You know Forrest Gump from the movie of that name, how Forrest sits at a park bench and enthusiastically tells his life story to whoever stops by. Life, he says, is like a box a chocolates because you never know what’s next.
At Princess Point a couple of young ladies first came by, then a middle-aged couple, then a mom with two kids – I took their photo for them – there in the warm air, the herons nearby. Then a man who looked like his life was one long toothache came by. This is Michael.
He took time to get his rucksack off his back, gather himself and stand half-straight while in conversation with himself. Then he slowly took out a large spiraled notebook. It looked weathered, like it might have seen the rain or a puddle, with simple handwriting on its pages.
“Are you a writer?” I asked. Michael said he was. The notebook was his journal for his son, a young teen he hadn’t seen for some time. His son was everything. Eventually, sluggishly, Michael talked about his life. Lost work. Lost relationships. It seemed this man had lost himself.

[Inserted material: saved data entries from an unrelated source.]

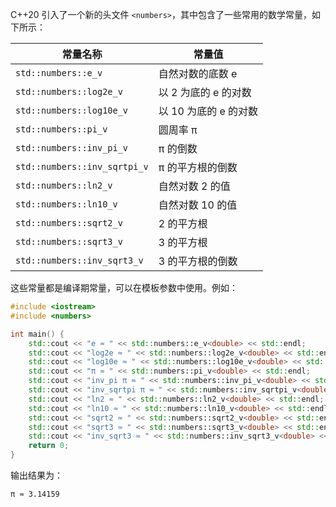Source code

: C++20 引入了一个新的头文件 `<numbers>`，其中包含了一些常用的数学常量，如下所示：

| 常量名称 | 常量值 |
|----------|--------|
| `std::numbers::e_v` | 自然对数的底数 e |
| `std::numbers::log2e_v` | 以 2 为底的 e 的对数 |
| `std::numbers::log10e_v` | 以 10 为底的 e 的对数 |
| `std::numbers::pi_v` | 圆周率 π |
| `std::numbers::inv_pi_v` | π 的倒数 |
| `std::numbers::inv_sqrtpi_v` | π 的平方根的倒数 |
| `std::numbers::ln2_v` | 自然对数 2 的值 |
| `std::numbers::ln10_v` | 自然对数 10 的值 |
| `std::numbers::sqrt2_v` | 2 的平方根 |
| `std::numbers::sqrt3_v` | 3 的平方根 |
| `std::numbers::inv_sqrt3_v` | 3 的平方根的倒数 |

这些常量都是编译期常量，可以在模板参数中使用。例如：

```c++
#include <iostream>
#include <numbers>

int main() {
    std::cout << "e ≈ " << std::numbers::e_v<double> << std::endl;
    std::cout << "log2e ≈ " << std::numbers::log2e_v<double> << std::endl;
    std::cout << "log10e ≈ " << std::numbers::log10e_v<double> << std::endl;
    std::cout << "π ≈ " << std::numbers::pi_v<double> << std::endl;
    std::cout << "inv_pi π ≈ " << std::numbers::inv_pi_v<double> << std::endl;
    std::cout << "inv_sqrtpi π ≈ " << std::numbers::inv_sqrtpi_v<double> << std::endl;
    std::cout << "ln2 ≈ " << std::numbers::ln2_v<double> << std::endl;
    std::cout << "ln10 ≈ " << std::numbers::ln10_v<double> << std::endl;
    std::cout << "sqrt2 ≈ " << std::numbers::sqrt2_v<double> << std::endl;
    std::cout << "sqrt3 ≈ " << std::numbers::sqrt3_v<double> << std::endl;
    std::cout << "inv_sqrt3 ≈ " << std::numbers::inv_sqrt3_v<double> << std::endl;
    return 0;
}
```

输出结果为：

```
π ≈ 3.14159
```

Before going further let me say that it’s hard to argue with life being like a box of chocolates. But maybe it’s also like an alphabet of grace, one with no vowels, this so we can fill those spaces with our personal experiences and rhythms and sounds and faith and imagination – it was Einstein who said imagination is more important than knowledge – all to find meaning.

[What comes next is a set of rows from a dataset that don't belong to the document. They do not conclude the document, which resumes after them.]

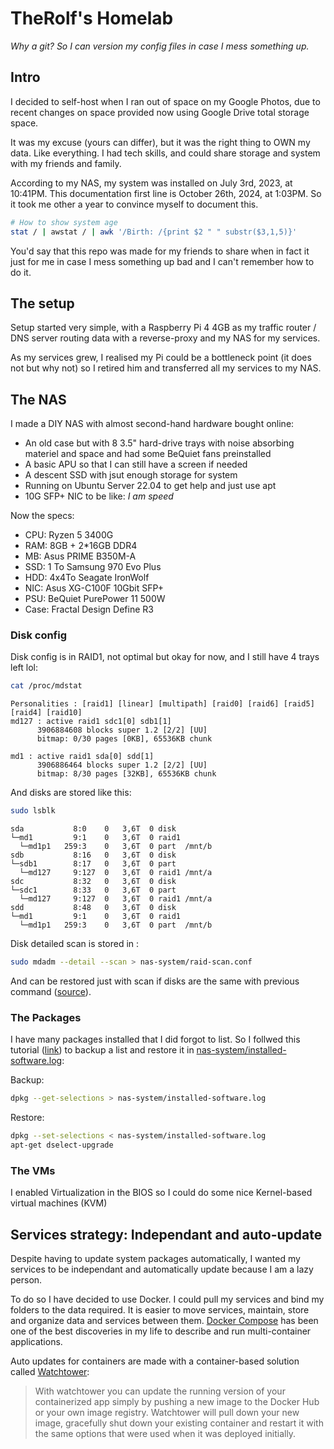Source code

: # TheRolf's Homelab

*Why a git? So I can version my config files in case I mess something up.*

## Intro

I decided to self-host when I ran out of space on my Google Photos, due to recent changes on space provided now using Google Drive total storage space.

It was my excuse (yours can differ), but it was the right thing to OWN my data. Like everything. I had tech skills, and could share storage and system with my friends and family.

According to my NAS, my system was installed on July 3rd, 2023, at 10:41PM. This documentation first line is October 26th, 2024, at 1:03PM. So it took me
other a year to convince myself to document this. 

```sh
# How to show system age
stat / | awstat / | awk '/Birth: /{print $2 " " substr($3,1,5)}'
```

You'd say that this repo was made for my friends to share when in fact it just for me in case I mess something up bad and I can't remember how to do it.

## The setup

Setup started very simple, with a Raspberry Pi 4 4GB as my traffic router / DNS server routing data with a reverse-proxy and my NAS for my services.

As my services grew, I realised my Pi could be a bottleneck point (it does not but why not) so I retired him and transferred all my services to my NAS.

## The NAS

I made a DIY NAS with almost second-hand hardware bought online:
- An old case but with 8 3.5" hard-drive trays with noise absorbing materiel and space and had some BeQuiet fans preinstalled
- A basic APU so that I can still have a screen if needed
- A descent SSD with jsut enough storage for system
- Running on Ubuntu Server 22.04 to get help and just use apt
- 10G SFP+ NIC to be like: *I am speed*

Now the specs:
- CPU: Ryzen 5 3400G
- RAM: 8GB + 2*16GB DDR4
- MB: Asus PRIME B350M-A
- SSD: 1 To Samsung 970 Evo Plus
- HDD: 4x4To Seagate IronWolf
- NIC: Asus XG-C100F 10Gbit SFP+
- PSU: BeQuiet PurePower 11 500W
- Case: Fractal Design Define R3

### Disk config

Disk config is in RAID1, not optimal but okay for now, and I still have 4 trays left lol:

```sh
cat /proc/mdstat
```

```
Personalities : [raid1] [linear] [multipath] [raid0] [raid6] [raid5] [raid4] [raid10] 
md127 : active raid1 sdc1[0] sdb1[1]
      3906884608 blocks super 1.2 [2/2] [UU]
      bitmap: 0/30 pages [0KB], 65536KB chunk

md1 : active raid1 sda[0] sdd[1]
      3906886464 blocks super 1.2 [2/2] [UU]
      bitmap: 8/30 pages [32KB], 65536KB chunk
```

And disks are stored like this:

```sh
sudo lsblk
```

```
sda           8:0    0   3,6T  0 disk  
└─md1         9:1    0   3,6T  0 raid1 
  └─md1p1   259:3    0   3,6T  0 part  /mnt/b
sdb           8:16   0   3,6T  0 disk  
└─sdb1        8:17   0   3,6T  0 part  
  └─md127     9:127  0   3,6T  0 raid1 /mnt/a
sdc           8:32   0   3,6T  0 disk  
└─sdc1        8:33   0   3,6T  0 part  
  └─md127     9:127  0   3,6T  0 raid1 /mnt/a
sdd           8:48   0   3,6T  0 disk  
└─md1         9:1    0   3,6T  0 raid1 
  └─md1p1   259:3    0   3,6T  0 part  /mnt/b
```

Disk detailed scan is stored in :
```sh
sudo mdadm --detail --scan > nas-system/raid-scan.conf
```
And can be restored just with scan if disks are the same with previous command ([source](https://unix.stackexchange.com/a/458607)).

### The Packages

I have many packages installed that I did forgot to list.
So I follwed this tutorial ([link](https://www.cyberciti.biz/tips/linux-get-list-installed-software-reinstallation-restore.html)) to backup a list and restore it in [nas-system/installed-software.log](nas-system/installed-software.log):

Backup:
```sh
dpkg --get-selections > nas-system/installed-software.log
```

Restore:
```sh
dpkg --set-selections < nas-system/installed-software.log
apt-get dselect-upgrade
```

### The VMs

I enabled Virtualization in the BIOS so I could do some nice Kernel-based virtual machines (KVM)

## Services strategy: Independant and auto-update

Despite having to update system packages automatically, I wanted my services to be independant and automatically update because I am a lazy person.

To do so I have decided to use Docker. I could pull my services and bind my folders to the data required. It is easier to move services, maintain, store and organize data and services between them. [Docker Compose](https://docs.docker.com/compose/) has been one of the best discoveries in my life to describe and run multi-container applications.

Auto updates for containers are made with a container-based solution called [Watchtower](https://containrrr.dev/watchtower/):

> With watchtower you can update the running version of your containerized app simply by pushing a new image to the Docker Hub or your own image registry. Watchtower will pull down your new image, gracefully shut down your existing container and restart it with the same options that were used when it was deployed initially.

I’d read something like this before meeting Michael. And despite all his lostness, this, it seems, is what Michael was doing with that shabby journal for his son: finding meaning in the harshness and mystery of life.
We often think of what we can do for people like Michael. The addicted. The homeless. The bewildered. And thank God we do. People who work with the Michaels of the world, who speak for them, who lighten their loads, who give them a measure of healing, are people to especially thank on this weekend of expressed gratitude.

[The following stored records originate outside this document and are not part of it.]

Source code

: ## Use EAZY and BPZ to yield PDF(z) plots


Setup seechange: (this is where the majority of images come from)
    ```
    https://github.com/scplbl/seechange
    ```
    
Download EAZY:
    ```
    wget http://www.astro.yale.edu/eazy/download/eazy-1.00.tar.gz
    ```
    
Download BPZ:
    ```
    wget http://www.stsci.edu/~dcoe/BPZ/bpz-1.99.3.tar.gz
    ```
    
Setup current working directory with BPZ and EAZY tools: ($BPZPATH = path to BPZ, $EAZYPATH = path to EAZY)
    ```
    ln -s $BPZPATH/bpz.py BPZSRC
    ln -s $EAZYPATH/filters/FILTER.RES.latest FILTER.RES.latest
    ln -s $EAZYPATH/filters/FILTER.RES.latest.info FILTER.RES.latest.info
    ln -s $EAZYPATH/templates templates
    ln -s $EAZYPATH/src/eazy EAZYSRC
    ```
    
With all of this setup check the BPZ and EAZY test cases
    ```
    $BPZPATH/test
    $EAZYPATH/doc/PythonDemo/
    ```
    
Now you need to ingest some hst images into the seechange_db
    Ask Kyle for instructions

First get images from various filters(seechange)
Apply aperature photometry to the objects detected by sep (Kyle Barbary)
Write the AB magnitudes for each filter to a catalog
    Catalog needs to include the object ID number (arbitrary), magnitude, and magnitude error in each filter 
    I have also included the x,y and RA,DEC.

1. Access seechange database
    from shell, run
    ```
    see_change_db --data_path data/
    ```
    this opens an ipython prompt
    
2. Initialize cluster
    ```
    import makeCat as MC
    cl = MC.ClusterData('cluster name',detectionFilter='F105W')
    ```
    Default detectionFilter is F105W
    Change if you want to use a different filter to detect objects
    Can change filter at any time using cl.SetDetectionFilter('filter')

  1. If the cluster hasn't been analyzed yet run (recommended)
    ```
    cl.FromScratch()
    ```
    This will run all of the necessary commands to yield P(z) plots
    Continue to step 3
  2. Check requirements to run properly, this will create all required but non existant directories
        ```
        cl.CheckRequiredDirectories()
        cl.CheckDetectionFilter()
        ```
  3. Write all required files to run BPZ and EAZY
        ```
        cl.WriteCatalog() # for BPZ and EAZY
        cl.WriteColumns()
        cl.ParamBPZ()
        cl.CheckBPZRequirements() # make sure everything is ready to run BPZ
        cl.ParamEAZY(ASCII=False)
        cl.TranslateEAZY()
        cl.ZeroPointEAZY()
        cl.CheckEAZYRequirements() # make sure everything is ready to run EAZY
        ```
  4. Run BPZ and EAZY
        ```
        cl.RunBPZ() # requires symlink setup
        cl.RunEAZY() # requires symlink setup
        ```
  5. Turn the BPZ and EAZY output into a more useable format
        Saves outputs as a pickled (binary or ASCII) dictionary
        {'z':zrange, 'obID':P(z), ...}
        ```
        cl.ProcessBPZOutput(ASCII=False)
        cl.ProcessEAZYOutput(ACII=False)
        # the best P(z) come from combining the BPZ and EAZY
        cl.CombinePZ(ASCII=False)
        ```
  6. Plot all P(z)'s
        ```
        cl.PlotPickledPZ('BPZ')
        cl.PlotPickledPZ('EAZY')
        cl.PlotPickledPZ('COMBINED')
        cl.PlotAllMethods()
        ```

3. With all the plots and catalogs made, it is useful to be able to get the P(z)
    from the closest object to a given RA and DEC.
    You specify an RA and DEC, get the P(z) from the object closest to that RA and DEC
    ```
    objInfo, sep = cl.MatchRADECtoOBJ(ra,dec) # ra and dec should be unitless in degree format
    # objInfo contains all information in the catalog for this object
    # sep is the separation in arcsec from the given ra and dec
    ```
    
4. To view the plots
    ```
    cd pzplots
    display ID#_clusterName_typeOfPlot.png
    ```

But when you stop to listen to the story of some stranger, you also receive. Not because your life might be easier than your neighbour’s (but for the grace of God go I) but because you’re reminded that you’re alive, able to get up and put on your pants and shoes and get out into the day to learn that you’re not the center of the universe.
You’re reminded you’re in community, in communion, all of us, lost and found, both, in this world, so messy, together, not unlike treasures in jars of clay, earthen jars that are cracked so your inner light is seen by others. This is the truth of it. We’re a bunch of crackpots.
So, after listening to Michael, I stood, then after asking, hugged him. Our eyes met briefly. And the moment was somehow beautiful and brave and sad and funny all at once.
On the drive home I passed some kids playing ball. I thought of mine, the eldest downtown and starting her nursing career, the boy in aerospace studies in Ottawa, the younger girl a McMaster student living at home.
But it’s the journal that I’m still thinking about. Maybe I will for a while. That old notebook with those hopeless and hope-filled letters has to get into the hands of that boy. With any luck it will. This too will be a moment of thanksgiving.

Well said Thom. It truly is all about grace and being non-judgemental so the Michaels of this world can have an ear from someone who will just be there.
Indeed. Happy Thanksgiving, Dennis.
One of your best, Thomas! Thank you.